Archie Fielding, gossip-in-chief of the Junior Sherwood Club, beat a rousing tattoo on the table, and began to whistle Mendelssohn’s “Wedding March.”
“Wonder if he will want me to be best man,” he proceeded. “It’ll be the seventh time this season. Think I shall make a small charge for my services for the future. Not to poor old Cecil, though. He’s always hard-up. I wonder what they’ll live on. I’ll bet Miss Ernestine hasn’t been brought up on cheese and smoked herrings.”
“Which is Ernestine?” asked another member, generally known at the club as “that ass Bray.” “The little one, isn’t it; the one that laughs?”
“The cheeky one–yes,” said Archie. “I saw her ridin’ in the Park with Dinghra the other day. Awful brute, Dinghra, if he is a rajah’s son.”
“Shocking bounder!” said Bray. “But rich–a quality that covers a multitude of sins.”
“Especially in Lady Florence’s estimation,” remarked Archie. “She’s had designs on him ever since Easter. Ernestine is a nice little thing, you know, but somehow she hangs fire. A trifle over-independent, I suppose, and she has a sharp tongue, too–tells the truth a bit too often, don’t you know. I don’t get on with that sort of girl myself. But I’ll swear Dinghra is head over ears, the brute. I’d give twenty pounds to punch his evil mouth.”
“Yes, he’s pretty foul, certainly. But apparently she isn’t for him. I’m surprised that Cecil has taken the trouble to compete. He’s kept mighty quiet about it. I’ve met him hardly anywhere this season.”

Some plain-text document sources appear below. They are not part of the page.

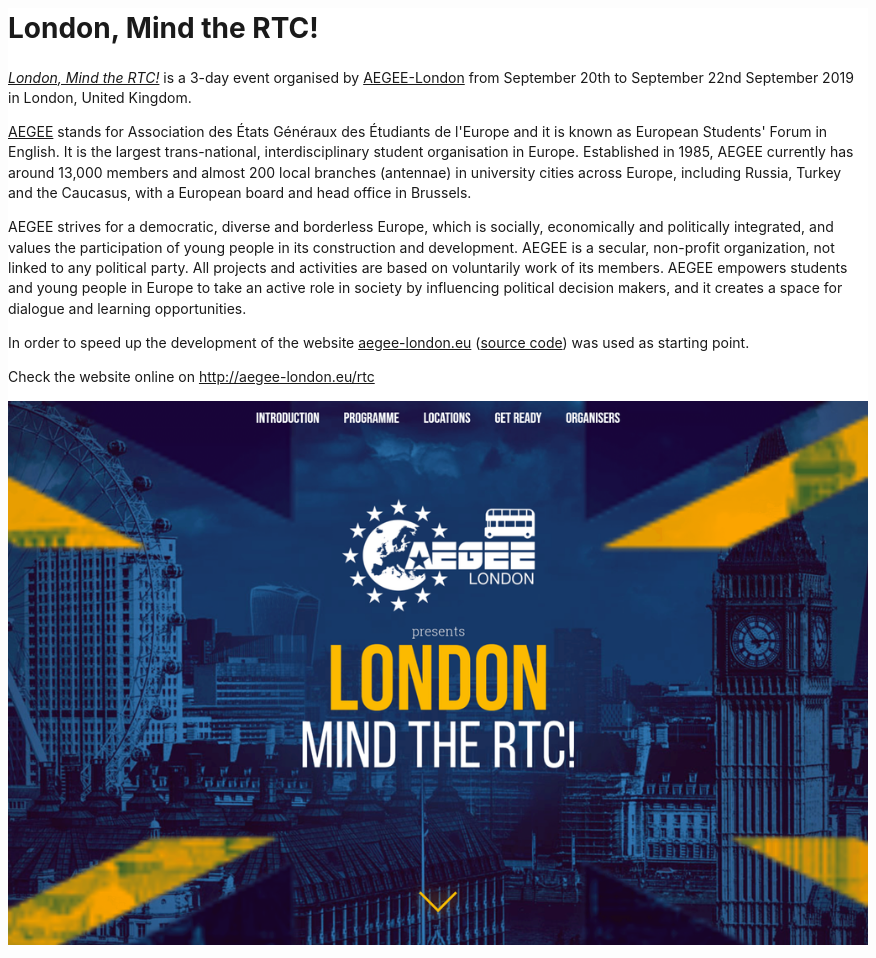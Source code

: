 # London, Mind the RTC!

[_London, Mind the RTC!_](https://www.facebook.com/events/431804204091411) is a 3-day event organised by [AEGEE-London](https://www.facebook.com/AegeeLondon) from September 20th to September 22nd September 2019 in London, United Kingdom.

[AEGEE](https://en.wikipedia.org/wiki/AEGEE) stands for Association des États Généraux des Étudiants de l'Europe and it is known as European Students' Forum in English. It is the largest trans-national, interdisciplinary student organisation in Europe. Established in 1985, AEGEE currently has around 13,000 members and almost 200 local branches (antennae) in university cities across Europe, including Russia, Turkey and the Caucasus, with a European board and head office in Brussels.

AEGEE strives for a democratic, diverse and borderless Europe, which is socially, economically and politically integrated, and values the participation of young people in its construction and development. AEGEE is a secular, non-profit organization, not linked to any political party. All projects and activities are based on voluntarily work of its members. AEGEE empowers students and young people in Europe to take an active role in society by influencing political decision makers, and it creates a space for dialogue and learning opportunities.

In order to speed up the development of the website  [aegee-london.eu](http://aegee-london.eu) ([source code](https://github.com/AntonioRedondo/aegee-london.eu)) was used as starting point.

Check the website online on http://aegee-london.eu/rtc

<img src="https://github.com/AntonioRedondo/aegee-london-rtc/raw/master/readmeImages/1.png" width="900px" />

“Oh, he’s a lazy animal! But he always does things on the quiet; it is his nature to. He’s the sort of chap that thinks for about twenty years, and then goes straight and does the one and only thing that no one else would dream of doin’. I rather fancy, for all his humdrum ways, he would be a difficult man to thwart. I’d give a good deal to know how he got over Lady Florence, though. He has precious little to recommend him as a son-in-law.”
At this point some one kicked him violently, and he looked up to see the subject of his harangue sauntering up the room.
“Are you talking about me?” he inquired, as he came. “Don’t let me interrupt, I beg. I know I’m an edifying topic, eh, Archibald?”
“Oh, don’t ask me to praise you to your face,” said Archie, quite unperturbed. “How are you, old chap? We are all gapin’ with amazement over this mornin’s news. Is it really true? Are we to congratulate?”
“Are you referring to my engagement?” asked the Poor Relation, pausing in the middle of the group. “Yes, of course it’s true. Do you mean to say you were such a pack of dunderheads you didn’t see it coming?”
“There wasn’t anything to see,” protested Archie. “You’ve been lyin’ low, you howlin’ hypocrite! I always said you were a dark horse.”
The Poor Relation smiled upon him tolerantly.
“Can’t you call me anything else interesting? It seems to have hurt your feelings rather, not being in the know. I can’t understand your not smelling a rat. Where are your wits, man?”
He tapped Archie’s head smartly with his knuckles, and passed on, the smile still wrinkling his pale eyes and the forehead above them from which the hair was steadily receding towards the top of his skull.
Certainly the gods had not been kind to him in the matter of personal beauty, but a certain charm he possessed, notwithstanding, which procured for him a well-grounded popularity.
“You’ll let me wish you luck, anyway, Rivington,” one man said.
“Rather!” echoed Archie. “I hope you’ll ask me to your weddin’.”
“All of you,” said the Poor Relation generously. “It’s going to be a mountainous affair, and Archie shall officiate as best man.”